7 Personalized Popup Examples (That You’ll Wish You’d Found Sooner)
By Sam Thomas Davies Head of Content
@ Sleeknote

Website popups are a marketer’s best friend, allowing us to capture leads and target them with conversion-oriented messaging.

Figures show the average email popup converts three percent of website visitors, rising to a whopping 60 percent or more.

In other words, if your site attracts 10,000 people monthly and you run a top-performing email popup campaign, you can expect to capture over 3,000 email addresses a month.

Just think what you could do with all that juicy data.

Of course, not all website popups are that effective. I’ve seen my share of popups and some of them are just plain bad—they’re generic, they look hideous, and they interrupt the user journey.

What separates the best popups from the rest? Personalization.

A personalized popup reaches the prospective customer at exactly the right time, understands their preferences, and serves them with an offer or recommendation that’s simply too good to ignore.

They also play into consumer preferences, with research from McKinsey & Company revealing that:

  • 71 percent of consumers expect companies to deliver personalized interactions
  • 76 percent feel frustrated when their experiences aren’t personalized

Fortunately, Drip makes it simple for marketers to craft personalized popups based on real-time visitor data.

Our tools unlock practically infinite popup personalization opportunities. But because I don’t have practically infinite space or time to write this article, I’ve rounded up seven of my favorite personalized popup examples for your enjoyment and inspiration:

Top 7 Personalized Popup Examples

  • Show Off New Products to Returning Customers
  • Add “Similar Product” Popups to Sold-Out Pages
  • Share USPs With New Customers
  • Reduce Cart Abandonments With Free Shipping Popups
  • Promote an Incentive-Based Upsell
  • Cross-Sell By Highlighting Complementary Products
  • Build Personalized Multi-Step Popups

Show Off New Products to Returning Customers

Unless you exclusively sell high-ticket, long-lifespan products—like mattresses or couches—returning customers will be an extremely valuable audience for your ecommerce site.

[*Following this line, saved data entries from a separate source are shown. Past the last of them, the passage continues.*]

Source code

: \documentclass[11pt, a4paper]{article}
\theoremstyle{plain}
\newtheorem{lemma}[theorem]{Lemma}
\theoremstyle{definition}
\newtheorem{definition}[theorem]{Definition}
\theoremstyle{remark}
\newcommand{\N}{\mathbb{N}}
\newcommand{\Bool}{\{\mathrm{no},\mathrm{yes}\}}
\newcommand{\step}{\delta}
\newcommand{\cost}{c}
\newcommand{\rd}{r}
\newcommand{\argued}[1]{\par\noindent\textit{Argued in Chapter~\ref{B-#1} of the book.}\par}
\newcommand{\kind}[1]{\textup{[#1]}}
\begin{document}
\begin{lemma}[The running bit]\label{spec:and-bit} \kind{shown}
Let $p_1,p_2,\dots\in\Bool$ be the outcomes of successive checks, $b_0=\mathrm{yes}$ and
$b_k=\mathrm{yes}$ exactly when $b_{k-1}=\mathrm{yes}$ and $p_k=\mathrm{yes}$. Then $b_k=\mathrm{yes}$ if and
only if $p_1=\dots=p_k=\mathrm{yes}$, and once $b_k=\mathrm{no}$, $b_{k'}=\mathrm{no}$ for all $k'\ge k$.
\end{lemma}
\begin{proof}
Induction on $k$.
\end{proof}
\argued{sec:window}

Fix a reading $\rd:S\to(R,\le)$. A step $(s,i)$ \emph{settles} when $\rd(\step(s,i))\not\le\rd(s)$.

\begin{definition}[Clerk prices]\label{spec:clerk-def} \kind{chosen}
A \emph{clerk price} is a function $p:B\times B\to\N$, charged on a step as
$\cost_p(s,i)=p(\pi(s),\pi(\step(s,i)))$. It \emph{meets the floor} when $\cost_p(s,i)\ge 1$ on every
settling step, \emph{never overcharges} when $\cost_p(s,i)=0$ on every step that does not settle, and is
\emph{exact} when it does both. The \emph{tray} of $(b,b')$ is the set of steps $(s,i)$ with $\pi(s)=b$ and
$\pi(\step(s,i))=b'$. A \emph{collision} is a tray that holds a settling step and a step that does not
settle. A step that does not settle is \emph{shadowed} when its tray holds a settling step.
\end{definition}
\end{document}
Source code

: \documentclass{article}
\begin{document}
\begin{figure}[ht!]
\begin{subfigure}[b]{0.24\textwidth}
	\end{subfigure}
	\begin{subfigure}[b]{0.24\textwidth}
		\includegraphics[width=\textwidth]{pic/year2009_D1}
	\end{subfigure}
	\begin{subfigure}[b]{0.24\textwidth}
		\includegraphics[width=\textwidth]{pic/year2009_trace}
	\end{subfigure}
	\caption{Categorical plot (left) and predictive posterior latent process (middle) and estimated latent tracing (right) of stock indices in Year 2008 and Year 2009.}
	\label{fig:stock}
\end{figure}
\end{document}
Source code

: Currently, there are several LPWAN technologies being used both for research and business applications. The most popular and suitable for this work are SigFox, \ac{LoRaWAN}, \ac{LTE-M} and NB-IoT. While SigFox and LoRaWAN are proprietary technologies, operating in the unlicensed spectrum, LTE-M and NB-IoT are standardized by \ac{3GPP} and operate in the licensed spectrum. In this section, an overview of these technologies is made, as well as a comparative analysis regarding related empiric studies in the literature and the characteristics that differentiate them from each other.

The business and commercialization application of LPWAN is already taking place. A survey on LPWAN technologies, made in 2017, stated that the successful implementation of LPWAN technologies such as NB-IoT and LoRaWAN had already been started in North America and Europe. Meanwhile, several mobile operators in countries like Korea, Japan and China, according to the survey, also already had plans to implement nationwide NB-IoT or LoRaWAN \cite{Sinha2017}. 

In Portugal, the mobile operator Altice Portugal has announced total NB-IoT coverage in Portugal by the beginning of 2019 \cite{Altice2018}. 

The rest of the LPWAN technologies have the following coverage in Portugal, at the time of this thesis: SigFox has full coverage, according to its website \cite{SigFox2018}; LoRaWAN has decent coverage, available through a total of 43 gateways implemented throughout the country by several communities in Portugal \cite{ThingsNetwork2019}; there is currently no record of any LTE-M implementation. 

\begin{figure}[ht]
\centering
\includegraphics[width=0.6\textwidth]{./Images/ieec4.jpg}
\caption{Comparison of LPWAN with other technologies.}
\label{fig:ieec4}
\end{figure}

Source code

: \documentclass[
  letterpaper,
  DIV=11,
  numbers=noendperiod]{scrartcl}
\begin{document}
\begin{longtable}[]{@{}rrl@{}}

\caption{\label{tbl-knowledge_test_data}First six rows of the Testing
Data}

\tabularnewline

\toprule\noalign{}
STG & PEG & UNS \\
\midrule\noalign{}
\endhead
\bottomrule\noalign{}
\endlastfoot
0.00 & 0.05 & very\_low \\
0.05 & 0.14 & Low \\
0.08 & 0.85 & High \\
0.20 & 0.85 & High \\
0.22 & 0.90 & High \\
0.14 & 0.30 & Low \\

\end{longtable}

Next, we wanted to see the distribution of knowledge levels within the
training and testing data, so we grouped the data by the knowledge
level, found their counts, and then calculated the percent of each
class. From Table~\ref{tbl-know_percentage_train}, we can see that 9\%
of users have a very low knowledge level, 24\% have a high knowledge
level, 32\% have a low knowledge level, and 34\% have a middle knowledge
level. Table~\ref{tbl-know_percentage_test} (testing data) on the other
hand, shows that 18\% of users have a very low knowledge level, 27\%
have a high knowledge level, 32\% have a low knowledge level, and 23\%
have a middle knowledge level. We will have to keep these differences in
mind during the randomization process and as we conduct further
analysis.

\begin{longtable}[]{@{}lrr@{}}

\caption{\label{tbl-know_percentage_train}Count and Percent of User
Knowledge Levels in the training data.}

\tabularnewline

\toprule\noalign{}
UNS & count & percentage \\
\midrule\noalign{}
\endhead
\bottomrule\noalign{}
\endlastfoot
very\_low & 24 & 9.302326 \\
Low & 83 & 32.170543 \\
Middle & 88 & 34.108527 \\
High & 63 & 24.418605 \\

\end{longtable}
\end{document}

When a shopper returns to your website after making their first purchase, they’re well on their way to becoming a loyal customer.

And loyal customers are an absolute goldmine of opportunities. They’ll buy from you repeatedly; convert at a higher rate; tell friends and family about your products; and 56 percent will even choose you over a cheaper alternative.

But there are no guarantees in marketing.

Just because someone has bought from you before, that doesn’t mean they’ll do it again. There are plenty of other retailers who’d love to steal them away from you.

If you’re going to drive repeat purchases from returning customers, it’s in your best interests to point them toward your best and brightest products.

One tactic is to target them with a personalized popup that:

  • Welcomes them back to your ecommerce store
  • Showcases your latest product arrivals

With this popup, you’re effectively telling customers: “We value your business—and we’re excited for you to see our new collection.”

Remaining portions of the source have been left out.